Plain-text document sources
= Beginning of Section =
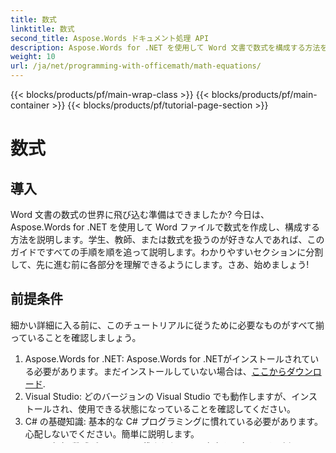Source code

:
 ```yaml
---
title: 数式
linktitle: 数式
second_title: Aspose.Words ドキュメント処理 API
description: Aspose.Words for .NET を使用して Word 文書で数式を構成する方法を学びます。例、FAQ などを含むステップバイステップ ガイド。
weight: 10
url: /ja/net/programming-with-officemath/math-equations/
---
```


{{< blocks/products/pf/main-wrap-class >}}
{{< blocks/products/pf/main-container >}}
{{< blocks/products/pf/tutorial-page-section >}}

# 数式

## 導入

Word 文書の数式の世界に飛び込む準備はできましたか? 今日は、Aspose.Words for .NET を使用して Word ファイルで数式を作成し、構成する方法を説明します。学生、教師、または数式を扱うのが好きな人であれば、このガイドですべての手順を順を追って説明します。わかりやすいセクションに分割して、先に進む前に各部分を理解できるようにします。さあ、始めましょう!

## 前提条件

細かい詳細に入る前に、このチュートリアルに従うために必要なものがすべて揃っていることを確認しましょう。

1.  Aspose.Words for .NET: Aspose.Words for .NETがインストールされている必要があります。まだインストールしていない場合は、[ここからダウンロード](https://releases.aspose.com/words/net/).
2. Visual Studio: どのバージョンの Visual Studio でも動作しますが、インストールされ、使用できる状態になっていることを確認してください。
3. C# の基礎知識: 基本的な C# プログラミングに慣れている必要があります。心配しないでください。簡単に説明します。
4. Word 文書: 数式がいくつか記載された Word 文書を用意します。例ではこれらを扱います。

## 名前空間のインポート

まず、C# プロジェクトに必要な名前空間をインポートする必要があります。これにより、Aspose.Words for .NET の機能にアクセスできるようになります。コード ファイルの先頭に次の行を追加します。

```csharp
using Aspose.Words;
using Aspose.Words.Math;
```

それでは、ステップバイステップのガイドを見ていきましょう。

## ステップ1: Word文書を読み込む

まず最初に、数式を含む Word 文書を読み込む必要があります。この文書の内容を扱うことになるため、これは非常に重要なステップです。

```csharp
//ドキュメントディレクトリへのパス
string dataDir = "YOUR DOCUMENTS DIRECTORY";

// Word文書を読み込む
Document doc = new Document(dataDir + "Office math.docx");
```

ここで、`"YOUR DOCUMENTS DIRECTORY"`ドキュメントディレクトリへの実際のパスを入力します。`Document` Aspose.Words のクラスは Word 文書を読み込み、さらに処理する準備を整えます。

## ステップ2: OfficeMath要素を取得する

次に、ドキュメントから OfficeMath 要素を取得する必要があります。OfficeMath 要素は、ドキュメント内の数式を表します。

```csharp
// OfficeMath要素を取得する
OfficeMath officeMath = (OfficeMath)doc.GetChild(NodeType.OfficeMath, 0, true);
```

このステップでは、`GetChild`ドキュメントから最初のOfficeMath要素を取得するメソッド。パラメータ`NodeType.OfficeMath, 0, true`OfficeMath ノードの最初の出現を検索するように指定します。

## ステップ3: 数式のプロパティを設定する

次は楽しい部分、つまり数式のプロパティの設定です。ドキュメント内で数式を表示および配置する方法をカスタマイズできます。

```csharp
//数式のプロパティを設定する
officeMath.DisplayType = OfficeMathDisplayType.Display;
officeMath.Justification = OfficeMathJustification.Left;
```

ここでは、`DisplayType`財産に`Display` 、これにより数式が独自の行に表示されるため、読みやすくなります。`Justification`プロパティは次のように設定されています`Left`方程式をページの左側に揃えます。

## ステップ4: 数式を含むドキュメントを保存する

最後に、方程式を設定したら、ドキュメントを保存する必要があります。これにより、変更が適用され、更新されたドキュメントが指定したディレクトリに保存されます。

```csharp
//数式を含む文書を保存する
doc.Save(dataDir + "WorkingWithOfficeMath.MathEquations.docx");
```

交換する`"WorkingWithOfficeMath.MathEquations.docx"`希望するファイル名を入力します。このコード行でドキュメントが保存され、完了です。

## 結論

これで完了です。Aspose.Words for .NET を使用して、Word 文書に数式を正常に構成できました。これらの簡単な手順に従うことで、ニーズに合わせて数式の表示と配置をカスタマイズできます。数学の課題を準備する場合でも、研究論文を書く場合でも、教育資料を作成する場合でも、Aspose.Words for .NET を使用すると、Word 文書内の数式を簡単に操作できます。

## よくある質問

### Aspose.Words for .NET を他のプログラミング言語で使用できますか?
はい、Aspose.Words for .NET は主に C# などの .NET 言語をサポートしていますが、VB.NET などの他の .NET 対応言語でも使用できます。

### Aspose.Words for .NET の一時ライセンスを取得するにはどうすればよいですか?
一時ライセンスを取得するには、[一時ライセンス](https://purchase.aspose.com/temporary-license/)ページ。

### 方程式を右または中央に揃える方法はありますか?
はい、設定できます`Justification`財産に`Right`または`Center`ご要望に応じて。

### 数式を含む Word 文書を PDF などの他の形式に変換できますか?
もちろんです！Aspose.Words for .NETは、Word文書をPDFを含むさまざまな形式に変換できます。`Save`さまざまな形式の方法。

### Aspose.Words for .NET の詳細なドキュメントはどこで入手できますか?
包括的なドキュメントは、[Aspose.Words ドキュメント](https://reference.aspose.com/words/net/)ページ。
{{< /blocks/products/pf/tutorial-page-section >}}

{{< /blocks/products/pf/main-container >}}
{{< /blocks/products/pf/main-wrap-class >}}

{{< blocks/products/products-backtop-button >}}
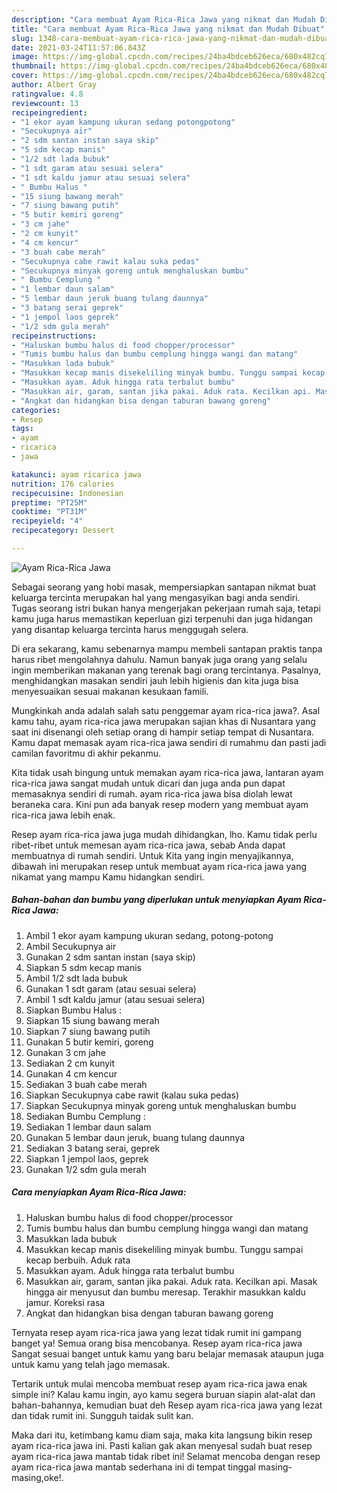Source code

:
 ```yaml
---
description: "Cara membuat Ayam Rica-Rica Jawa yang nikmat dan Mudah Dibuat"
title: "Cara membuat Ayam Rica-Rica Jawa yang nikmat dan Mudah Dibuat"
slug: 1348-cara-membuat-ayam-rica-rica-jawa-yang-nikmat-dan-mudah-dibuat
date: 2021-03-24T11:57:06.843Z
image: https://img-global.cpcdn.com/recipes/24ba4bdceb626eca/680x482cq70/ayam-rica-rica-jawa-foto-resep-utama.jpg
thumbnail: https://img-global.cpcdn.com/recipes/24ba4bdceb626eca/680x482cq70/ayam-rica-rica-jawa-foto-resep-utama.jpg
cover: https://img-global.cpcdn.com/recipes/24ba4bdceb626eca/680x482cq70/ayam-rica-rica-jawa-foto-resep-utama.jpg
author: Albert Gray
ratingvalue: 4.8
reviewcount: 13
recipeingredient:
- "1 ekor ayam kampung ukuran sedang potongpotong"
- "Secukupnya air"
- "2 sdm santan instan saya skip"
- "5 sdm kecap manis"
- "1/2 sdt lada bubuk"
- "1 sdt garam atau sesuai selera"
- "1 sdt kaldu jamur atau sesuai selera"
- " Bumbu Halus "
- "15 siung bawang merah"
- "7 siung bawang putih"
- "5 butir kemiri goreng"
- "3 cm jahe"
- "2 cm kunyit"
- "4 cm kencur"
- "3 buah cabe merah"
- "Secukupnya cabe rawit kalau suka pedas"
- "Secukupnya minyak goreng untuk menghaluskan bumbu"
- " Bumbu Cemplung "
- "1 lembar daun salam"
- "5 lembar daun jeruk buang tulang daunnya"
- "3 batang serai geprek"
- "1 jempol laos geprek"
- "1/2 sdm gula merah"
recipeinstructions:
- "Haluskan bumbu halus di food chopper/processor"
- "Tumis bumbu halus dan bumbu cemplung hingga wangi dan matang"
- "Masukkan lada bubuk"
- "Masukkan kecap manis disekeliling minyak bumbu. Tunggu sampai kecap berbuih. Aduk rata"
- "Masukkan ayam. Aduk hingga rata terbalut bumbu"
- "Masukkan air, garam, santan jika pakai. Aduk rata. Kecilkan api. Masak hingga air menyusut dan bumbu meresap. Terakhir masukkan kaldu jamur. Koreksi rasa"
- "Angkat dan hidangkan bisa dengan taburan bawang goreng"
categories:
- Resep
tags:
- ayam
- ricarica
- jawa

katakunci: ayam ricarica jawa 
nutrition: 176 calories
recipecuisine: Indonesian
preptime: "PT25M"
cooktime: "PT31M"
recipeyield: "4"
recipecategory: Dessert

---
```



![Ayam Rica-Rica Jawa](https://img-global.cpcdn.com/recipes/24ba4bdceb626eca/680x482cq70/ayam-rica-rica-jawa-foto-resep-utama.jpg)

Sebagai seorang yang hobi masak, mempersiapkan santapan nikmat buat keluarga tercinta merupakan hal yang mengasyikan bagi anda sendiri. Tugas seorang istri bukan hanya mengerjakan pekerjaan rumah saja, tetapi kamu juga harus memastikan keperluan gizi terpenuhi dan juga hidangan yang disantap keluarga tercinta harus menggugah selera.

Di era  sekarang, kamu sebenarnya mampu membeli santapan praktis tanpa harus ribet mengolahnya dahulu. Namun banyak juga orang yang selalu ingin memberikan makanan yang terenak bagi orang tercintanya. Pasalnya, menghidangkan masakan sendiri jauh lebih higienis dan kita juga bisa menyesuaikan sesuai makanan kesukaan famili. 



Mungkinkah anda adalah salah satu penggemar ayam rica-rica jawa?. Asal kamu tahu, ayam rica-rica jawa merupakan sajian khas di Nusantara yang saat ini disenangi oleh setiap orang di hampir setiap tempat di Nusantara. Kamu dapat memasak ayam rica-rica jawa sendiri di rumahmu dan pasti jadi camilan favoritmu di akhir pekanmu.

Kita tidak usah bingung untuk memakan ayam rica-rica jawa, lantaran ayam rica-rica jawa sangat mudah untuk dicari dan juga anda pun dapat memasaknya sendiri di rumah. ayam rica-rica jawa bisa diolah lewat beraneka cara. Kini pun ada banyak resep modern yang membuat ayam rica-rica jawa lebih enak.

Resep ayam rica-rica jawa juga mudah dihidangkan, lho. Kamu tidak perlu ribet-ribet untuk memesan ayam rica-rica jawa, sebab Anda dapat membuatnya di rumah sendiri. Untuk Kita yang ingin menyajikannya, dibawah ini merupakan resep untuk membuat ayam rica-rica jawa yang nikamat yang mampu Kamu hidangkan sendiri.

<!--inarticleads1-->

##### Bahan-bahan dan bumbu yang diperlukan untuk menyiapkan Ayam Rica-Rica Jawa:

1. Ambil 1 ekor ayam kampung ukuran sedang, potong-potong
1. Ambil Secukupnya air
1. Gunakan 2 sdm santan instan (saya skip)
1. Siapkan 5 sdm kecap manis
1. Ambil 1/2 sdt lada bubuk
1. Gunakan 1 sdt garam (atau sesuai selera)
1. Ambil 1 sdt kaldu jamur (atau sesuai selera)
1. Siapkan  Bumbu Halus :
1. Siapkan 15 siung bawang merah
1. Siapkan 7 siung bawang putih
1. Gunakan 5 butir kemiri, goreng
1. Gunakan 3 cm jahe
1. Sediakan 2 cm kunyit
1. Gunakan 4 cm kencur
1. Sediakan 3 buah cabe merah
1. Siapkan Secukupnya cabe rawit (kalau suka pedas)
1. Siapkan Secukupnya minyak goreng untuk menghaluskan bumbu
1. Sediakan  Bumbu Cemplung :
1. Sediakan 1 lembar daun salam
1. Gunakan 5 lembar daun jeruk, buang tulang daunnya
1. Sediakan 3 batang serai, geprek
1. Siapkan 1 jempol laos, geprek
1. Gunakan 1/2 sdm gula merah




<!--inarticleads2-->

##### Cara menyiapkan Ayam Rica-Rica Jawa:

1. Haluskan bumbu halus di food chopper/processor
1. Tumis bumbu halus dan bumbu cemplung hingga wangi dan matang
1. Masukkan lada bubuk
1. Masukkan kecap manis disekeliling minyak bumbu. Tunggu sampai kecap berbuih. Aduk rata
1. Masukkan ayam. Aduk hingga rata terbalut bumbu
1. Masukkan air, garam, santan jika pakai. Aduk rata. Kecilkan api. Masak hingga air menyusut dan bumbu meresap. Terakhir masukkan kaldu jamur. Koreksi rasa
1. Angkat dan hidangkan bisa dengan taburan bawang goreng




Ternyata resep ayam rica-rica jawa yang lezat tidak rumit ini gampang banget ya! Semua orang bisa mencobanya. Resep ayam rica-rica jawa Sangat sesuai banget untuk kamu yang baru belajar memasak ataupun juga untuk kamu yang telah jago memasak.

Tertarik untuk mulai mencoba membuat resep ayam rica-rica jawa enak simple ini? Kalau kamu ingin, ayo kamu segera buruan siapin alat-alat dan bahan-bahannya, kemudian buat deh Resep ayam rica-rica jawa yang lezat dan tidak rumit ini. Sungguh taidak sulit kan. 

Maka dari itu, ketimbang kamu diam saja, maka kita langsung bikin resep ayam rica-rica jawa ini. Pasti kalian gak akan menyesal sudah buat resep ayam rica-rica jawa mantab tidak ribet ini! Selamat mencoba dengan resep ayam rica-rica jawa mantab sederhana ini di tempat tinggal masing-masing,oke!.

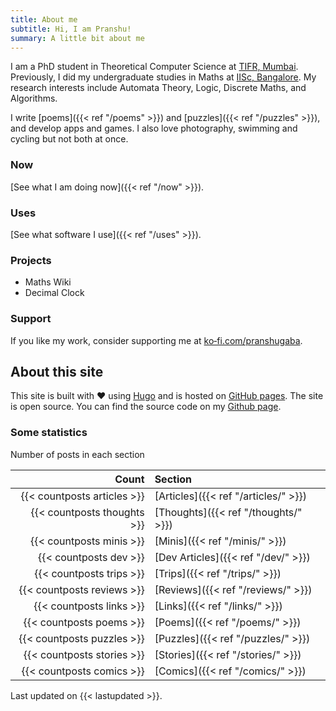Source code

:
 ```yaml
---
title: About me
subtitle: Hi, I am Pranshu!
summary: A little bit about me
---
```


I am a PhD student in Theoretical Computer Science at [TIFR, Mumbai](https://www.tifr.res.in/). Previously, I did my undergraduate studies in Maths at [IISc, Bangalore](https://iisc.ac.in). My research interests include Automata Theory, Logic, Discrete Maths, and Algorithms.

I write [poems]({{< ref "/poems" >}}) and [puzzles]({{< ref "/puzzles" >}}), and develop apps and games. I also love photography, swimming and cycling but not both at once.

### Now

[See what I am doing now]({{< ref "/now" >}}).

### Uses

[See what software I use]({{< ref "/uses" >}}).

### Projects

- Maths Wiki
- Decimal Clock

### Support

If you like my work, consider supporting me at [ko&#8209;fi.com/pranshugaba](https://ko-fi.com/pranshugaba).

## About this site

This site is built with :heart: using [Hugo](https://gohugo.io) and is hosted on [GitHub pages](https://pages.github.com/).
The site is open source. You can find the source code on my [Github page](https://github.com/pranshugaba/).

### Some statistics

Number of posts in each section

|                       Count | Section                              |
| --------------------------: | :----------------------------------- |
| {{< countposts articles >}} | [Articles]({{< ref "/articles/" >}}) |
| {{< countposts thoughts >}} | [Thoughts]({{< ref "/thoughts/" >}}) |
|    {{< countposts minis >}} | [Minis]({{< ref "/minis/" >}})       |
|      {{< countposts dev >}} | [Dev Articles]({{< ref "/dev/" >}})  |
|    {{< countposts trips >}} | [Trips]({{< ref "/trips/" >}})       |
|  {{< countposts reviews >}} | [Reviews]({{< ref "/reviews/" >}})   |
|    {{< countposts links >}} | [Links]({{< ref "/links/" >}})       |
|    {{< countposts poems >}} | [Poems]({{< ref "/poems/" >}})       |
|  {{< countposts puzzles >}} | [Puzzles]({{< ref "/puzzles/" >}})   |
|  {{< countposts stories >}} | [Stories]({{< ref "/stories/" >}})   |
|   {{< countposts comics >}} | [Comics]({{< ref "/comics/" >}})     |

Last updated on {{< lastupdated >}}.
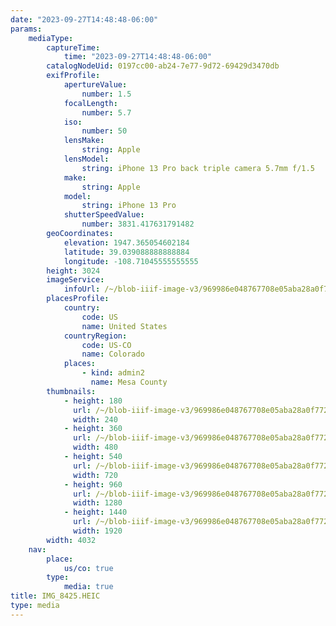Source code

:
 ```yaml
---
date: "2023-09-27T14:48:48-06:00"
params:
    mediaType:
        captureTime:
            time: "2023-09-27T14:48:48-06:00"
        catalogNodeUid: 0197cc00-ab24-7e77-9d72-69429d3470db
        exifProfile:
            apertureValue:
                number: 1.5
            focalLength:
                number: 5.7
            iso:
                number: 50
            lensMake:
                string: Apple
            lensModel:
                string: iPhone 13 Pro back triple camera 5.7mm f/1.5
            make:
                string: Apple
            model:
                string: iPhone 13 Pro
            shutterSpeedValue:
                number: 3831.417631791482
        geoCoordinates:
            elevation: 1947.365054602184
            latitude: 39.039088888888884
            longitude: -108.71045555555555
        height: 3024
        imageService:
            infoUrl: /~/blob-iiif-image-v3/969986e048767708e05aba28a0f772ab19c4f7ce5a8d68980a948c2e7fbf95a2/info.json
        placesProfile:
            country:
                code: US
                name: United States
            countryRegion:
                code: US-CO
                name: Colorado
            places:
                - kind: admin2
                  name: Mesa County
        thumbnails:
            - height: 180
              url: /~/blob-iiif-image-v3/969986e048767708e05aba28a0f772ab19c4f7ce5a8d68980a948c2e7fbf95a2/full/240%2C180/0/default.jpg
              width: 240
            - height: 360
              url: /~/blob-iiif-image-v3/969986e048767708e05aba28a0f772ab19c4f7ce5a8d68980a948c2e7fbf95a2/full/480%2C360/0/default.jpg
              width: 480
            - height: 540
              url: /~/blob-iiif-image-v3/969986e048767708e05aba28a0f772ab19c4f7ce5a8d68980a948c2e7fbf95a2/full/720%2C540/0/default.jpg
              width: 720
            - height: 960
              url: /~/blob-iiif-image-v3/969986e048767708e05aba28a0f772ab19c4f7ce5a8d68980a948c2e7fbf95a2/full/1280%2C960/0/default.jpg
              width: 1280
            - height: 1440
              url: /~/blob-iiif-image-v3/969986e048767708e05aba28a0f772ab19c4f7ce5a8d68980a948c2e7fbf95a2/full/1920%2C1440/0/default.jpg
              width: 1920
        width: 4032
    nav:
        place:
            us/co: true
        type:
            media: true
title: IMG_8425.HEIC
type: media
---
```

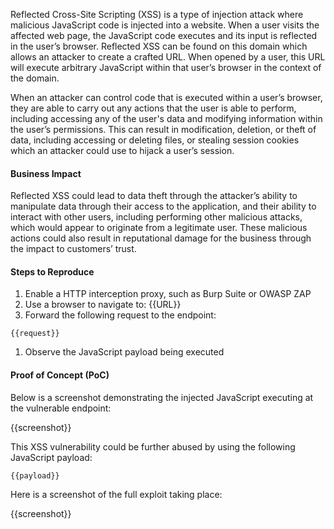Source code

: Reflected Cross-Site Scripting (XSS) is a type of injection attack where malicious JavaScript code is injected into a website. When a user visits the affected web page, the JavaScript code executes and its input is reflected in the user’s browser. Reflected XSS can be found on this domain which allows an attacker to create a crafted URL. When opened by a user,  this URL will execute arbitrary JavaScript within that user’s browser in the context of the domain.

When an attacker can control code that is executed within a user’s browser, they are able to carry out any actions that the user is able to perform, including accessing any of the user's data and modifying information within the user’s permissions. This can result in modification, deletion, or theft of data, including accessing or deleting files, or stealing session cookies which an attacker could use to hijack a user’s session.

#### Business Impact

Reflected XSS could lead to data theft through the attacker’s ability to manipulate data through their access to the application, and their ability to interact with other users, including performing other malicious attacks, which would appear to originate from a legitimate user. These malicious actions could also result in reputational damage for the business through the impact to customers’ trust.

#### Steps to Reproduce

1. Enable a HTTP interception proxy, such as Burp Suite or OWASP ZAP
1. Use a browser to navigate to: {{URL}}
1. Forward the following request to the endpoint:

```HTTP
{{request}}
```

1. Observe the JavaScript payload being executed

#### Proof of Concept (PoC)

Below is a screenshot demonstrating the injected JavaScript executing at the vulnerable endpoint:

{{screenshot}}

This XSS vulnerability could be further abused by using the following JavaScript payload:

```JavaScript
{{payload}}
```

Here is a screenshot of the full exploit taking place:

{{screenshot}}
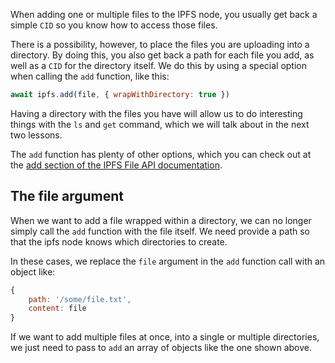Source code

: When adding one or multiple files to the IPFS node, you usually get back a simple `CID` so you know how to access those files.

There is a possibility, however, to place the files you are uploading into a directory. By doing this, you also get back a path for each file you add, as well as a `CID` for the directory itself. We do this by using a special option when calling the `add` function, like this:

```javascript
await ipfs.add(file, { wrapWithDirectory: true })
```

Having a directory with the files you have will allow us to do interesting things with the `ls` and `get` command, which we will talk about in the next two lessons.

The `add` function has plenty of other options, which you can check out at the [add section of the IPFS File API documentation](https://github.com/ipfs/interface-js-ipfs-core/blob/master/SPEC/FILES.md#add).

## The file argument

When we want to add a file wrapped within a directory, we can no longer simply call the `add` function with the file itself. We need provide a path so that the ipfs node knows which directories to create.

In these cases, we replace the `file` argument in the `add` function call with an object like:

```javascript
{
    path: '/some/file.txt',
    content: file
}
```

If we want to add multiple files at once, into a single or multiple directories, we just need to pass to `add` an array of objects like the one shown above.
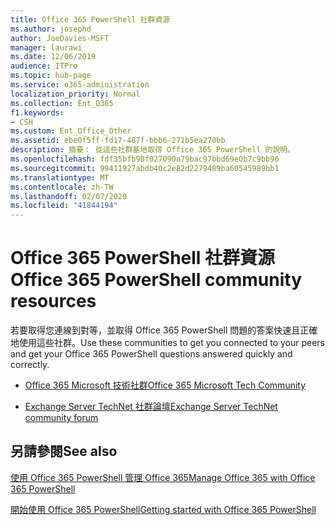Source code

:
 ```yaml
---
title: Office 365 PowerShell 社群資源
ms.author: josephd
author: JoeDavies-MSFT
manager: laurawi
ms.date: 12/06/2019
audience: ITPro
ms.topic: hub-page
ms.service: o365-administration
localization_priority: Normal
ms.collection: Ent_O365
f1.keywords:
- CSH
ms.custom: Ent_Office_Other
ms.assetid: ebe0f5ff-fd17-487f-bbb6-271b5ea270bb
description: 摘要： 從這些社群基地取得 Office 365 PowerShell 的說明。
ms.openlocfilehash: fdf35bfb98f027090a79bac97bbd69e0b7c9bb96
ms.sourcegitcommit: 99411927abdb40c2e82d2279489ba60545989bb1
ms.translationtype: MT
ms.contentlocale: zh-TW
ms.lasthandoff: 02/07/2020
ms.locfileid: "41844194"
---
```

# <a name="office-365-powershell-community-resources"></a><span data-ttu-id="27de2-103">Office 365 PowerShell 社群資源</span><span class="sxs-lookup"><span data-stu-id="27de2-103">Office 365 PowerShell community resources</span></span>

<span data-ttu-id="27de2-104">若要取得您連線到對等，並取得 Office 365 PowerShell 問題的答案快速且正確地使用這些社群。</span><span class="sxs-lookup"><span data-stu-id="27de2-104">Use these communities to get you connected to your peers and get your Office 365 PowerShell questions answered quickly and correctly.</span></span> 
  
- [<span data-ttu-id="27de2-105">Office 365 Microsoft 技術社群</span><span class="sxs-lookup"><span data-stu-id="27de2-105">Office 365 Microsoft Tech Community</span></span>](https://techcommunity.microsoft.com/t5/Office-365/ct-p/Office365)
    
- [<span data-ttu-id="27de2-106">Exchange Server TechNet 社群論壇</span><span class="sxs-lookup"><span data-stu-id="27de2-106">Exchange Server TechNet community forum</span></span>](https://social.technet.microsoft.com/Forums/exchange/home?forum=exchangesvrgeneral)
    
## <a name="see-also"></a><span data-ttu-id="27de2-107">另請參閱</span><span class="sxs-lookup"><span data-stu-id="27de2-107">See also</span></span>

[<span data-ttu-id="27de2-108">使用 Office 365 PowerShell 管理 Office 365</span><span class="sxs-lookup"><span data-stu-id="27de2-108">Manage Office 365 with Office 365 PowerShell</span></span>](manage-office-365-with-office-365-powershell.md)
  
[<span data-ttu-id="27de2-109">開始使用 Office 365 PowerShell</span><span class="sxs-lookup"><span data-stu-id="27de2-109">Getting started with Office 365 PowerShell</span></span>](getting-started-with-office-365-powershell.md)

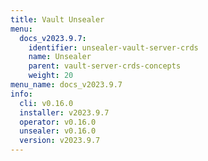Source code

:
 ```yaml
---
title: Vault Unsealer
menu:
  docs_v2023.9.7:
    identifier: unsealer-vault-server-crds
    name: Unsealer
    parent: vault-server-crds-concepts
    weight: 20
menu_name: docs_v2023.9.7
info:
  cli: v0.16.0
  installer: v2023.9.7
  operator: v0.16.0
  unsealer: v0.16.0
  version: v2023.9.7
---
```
= End of Section =
WHAT THIS TASK INVOLVES: Go from the first line of the data above to the line containing "2. Visual Studio: どのバージョンの" and retype exactly those lines, both included, but none of the pictures.

FINISHED TASK:
Source code

:
 ```yaml
---
title: 数式
linktitle: 数式
second_title: Aspose.Words ドキュメント処理 API
description: Aspose.Words for .NET を使用して Word 文書で数式を構成する方法を学びます。例、FAQ などを含むステップバイステップ ガイド。
weight: 10
url: /ja/net/programming-with-officemath/math-equations/
---
```


{{< blocks/products/pf/main-wrap-class >}}
{{< blocks/products/pf/main-container >}}
{{< blocks/products/pf/tutorial-page-section >}}

# 数式

## 導入

Word 文書の数式の世界に飛び込む準備はできましたか? 今日は、Aspose.Words for .NET を使用して Word ファイルで数式を作成し、構成する方法を説明します。学生、教師、または数式を扱うのが好きな人であれば、このガイドですべての手順を順を追って説明します。わかりやすいセクションに分割して、先に進む前に各部分を理解できるようにします。さあ、始めましょう!

## 前提条件

細かい詳細に入る前に、このチュートリアルに従うために必要なものがすべて揃っていることを確認しましょう。

1.  Aspose.Words for .NET: Aspose.Words for .NETがインストールされている必要があります。まだインストールしていない場合は、[ここからダウンロード](https://releases.aspose.com/words/net/).
2. Visual Studio: どのバージョンの Visual Studio でも動作しますが、インストールされ、使用できる状態になっていることを確認してください。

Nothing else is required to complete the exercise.